When my three sons arrived, I re-entered the entrancing world of children’s books. Sitting on the couch, or the floor, or tiny chairs at the library, or in the car, we read and re-read the boys’ favourites, Katie and the Big Snow, Mike Mulligan and his Steam Shovel, and every dinosaur book in print. We laughed at clever rhymes and learned amazing things, and I decided I would like to try to write like that.
So I took a course in writing for children, and began to write. But I didn’t know how to take the next step, to make my writing good enough to be published, or how to find a publisher. So I went to see the writer-in-residence at the Regina Public Library, Alison Lohans. She read my draft novel and gave me useful advice, but she also told me about the bi-annual CANSCAIP Prairie Horizons conference for children’s writers. In the fall of 2003 I tiptoed in.
Wow! I discovered that Saskatchewan is bursting with wonderful writers for children. I learned that they are regular people, that they are very nice, and that they like to get together to work on their stories. So three of us started a writing group. We met twice a year in person and as often as we wanted to by email, and added one more person. We joined the committee to plan CANSCAIP Prairie Horizons 2005. The next thing I knew, my picture book Bill Bruin Shovels his Roof was being published by Scholastic Canada, and our group was invited to join the Saskatchewan Children’s Writers Round Robin.
The most important thing I have learned about writing is how much better it is when you are part of a community. When I bring what I think is a polished story to my group, they always find ways to make it better. When I’m discouraged about a rejection letter, they understand. When my story characters won’t do what I tell them and and I can’t figure out where the story is going, they help me get back on track.
For some years I have written a musical Christmas play for the children in our church to perform. The first one (2006), The Other Wise Man, was adapted from the 1896 story by Henry van Dyke. The second one, What Child is This? (2007) was inspired by a French short story by Jerome and Jean Theraud, found in Contes de Noel. The fourth (2010) contains a lot of playful sheep and barn animals and was built around the song “The Friendly Beasts”. It is called Where’s the Ba-a-aby? The fifth focuses on Mary and Joseph, and features some very cool angels. It is called Gloria!
My third play (2008) was inspired by a story my husband’s grandmother liked to tell. She came to Saskatchewan with her homesteading parents in 1905. For Christmas that first year, since they had no money for gifts, her uncle carved her a doll out of a turnip. My play The Turnip Doll is a blend of live stage action and pre-filmed sections. I was thrilled to have very talented filmmaker and director Stephen Hall bring it to life for us.
In May of 2010, my adult play Waiting by the Door was produced at my church in Regina. It is a two-act musical based on the story of the prodigal son.
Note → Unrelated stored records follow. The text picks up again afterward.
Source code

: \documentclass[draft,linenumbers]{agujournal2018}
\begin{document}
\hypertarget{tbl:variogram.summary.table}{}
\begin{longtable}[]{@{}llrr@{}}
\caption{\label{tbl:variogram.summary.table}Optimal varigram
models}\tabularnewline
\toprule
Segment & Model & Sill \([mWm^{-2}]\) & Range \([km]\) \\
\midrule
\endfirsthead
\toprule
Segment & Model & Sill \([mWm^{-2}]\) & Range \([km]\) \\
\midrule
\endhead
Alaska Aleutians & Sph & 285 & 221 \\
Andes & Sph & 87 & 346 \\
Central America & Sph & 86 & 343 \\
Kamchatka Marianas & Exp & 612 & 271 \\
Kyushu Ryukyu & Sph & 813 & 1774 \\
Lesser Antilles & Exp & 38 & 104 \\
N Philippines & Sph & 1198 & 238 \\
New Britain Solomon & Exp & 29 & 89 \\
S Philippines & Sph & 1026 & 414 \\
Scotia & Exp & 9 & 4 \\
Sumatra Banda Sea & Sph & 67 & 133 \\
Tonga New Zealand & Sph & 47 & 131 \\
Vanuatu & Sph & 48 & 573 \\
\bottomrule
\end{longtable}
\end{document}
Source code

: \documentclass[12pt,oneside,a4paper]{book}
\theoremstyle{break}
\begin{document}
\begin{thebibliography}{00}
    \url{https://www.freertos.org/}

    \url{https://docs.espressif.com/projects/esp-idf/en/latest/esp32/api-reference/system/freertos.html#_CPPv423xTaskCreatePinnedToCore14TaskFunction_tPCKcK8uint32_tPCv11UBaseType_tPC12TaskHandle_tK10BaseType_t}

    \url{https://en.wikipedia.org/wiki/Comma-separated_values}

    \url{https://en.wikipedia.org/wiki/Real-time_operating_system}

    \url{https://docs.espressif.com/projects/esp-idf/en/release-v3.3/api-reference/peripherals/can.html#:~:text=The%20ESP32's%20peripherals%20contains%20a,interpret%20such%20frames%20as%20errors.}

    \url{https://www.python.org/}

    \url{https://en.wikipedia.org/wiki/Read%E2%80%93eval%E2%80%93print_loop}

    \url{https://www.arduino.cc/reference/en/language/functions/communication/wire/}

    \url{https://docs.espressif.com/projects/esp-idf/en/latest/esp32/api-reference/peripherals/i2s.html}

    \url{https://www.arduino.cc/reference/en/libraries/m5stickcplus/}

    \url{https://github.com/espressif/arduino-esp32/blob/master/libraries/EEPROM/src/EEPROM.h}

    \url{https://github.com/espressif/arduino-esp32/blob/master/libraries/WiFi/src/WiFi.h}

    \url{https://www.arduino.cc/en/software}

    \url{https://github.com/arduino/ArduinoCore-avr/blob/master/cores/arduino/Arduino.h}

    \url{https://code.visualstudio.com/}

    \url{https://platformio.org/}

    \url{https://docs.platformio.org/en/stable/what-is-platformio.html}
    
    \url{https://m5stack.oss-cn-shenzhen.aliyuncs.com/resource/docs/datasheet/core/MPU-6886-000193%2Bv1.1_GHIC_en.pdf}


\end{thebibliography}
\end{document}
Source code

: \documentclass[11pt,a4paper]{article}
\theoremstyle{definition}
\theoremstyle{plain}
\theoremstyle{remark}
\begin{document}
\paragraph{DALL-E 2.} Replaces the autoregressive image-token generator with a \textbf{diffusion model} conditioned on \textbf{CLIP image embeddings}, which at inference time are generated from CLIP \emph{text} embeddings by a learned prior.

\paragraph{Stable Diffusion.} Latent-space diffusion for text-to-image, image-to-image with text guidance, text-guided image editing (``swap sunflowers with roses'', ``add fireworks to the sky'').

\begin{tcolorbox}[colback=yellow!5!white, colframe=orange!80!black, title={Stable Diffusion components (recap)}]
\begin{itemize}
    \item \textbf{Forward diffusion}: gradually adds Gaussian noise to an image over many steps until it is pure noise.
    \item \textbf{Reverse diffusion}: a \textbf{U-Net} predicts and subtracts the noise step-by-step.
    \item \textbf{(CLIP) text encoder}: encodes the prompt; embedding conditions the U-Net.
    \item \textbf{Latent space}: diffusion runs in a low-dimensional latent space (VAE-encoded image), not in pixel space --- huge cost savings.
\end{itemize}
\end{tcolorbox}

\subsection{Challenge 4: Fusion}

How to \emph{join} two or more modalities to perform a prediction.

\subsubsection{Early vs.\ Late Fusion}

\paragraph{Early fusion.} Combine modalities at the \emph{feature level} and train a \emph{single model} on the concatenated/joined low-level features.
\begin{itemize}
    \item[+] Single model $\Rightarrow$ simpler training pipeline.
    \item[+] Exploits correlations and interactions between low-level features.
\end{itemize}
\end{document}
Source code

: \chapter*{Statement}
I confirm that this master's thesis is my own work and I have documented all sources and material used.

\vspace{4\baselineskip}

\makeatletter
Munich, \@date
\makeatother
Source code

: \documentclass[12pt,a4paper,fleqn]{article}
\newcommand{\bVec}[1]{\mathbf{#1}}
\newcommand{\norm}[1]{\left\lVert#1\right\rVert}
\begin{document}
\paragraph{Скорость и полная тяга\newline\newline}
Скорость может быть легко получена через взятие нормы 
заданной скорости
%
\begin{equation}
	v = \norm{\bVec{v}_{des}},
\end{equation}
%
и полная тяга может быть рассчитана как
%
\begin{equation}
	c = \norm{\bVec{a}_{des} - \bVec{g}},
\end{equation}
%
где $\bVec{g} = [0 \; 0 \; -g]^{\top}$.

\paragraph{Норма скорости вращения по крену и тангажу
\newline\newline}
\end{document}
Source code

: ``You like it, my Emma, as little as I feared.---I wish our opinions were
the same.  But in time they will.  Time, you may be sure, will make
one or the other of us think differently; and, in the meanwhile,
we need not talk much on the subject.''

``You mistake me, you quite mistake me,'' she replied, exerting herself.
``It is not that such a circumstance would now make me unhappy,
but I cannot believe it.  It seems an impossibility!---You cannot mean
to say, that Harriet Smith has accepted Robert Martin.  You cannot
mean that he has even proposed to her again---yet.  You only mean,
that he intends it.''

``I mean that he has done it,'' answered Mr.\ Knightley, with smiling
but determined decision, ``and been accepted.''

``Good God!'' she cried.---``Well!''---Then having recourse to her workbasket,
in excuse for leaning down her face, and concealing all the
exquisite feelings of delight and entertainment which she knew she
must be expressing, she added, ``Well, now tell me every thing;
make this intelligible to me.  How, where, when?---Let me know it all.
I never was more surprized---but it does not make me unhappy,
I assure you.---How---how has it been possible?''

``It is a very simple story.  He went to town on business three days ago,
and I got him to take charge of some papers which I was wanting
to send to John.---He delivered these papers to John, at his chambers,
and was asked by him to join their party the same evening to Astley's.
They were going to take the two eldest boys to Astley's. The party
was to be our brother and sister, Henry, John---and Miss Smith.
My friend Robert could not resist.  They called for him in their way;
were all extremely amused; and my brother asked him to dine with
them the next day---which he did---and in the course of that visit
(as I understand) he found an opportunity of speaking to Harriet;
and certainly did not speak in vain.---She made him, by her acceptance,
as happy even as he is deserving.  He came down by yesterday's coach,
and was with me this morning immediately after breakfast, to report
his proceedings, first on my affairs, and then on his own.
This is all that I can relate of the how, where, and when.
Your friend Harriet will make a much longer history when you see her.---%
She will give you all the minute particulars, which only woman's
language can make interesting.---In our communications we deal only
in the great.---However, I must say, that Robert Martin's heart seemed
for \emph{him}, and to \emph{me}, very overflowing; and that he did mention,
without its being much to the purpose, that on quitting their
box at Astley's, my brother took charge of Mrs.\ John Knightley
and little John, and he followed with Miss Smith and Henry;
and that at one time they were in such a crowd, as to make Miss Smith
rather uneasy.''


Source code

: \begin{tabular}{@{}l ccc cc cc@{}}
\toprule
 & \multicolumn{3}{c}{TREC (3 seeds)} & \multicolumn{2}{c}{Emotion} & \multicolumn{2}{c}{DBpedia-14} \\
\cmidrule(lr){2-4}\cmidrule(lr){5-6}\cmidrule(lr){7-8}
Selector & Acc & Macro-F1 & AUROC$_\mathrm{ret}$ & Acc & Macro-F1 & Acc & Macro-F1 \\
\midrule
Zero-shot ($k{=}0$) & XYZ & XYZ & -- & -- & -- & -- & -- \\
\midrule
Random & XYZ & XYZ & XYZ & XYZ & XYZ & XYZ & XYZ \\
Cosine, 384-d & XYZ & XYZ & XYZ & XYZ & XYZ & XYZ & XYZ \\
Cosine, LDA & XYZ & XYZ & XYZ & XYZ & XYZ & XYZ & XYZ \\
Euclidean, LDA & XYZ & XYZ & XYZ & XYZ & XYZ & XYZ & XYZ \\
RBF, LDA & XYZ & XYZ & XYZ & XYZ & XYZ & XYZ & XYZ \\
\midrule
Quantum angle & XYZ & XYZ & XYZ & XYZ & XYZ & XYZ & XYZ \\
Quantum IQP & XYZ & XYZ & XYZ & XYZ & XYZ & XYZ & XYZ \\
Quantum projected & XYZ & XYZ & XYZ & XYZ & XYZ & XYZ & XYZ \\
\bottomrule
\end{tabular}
My youngest son and I worked together to arrange the piano music for the eight songs. It was a lot of fun (and work!).
In February 2010, my young adult speculative fiction novel Draco’s Child was published by Thistledown Press! A middle grade novel is currently being considered by a publisher, and I’m working on three more, in between family activities and creating websites (such as this one). There are so many stories waiting to be written, and I can’t think of a better place to write my share of them than right here in Saskatchewan with the Robins.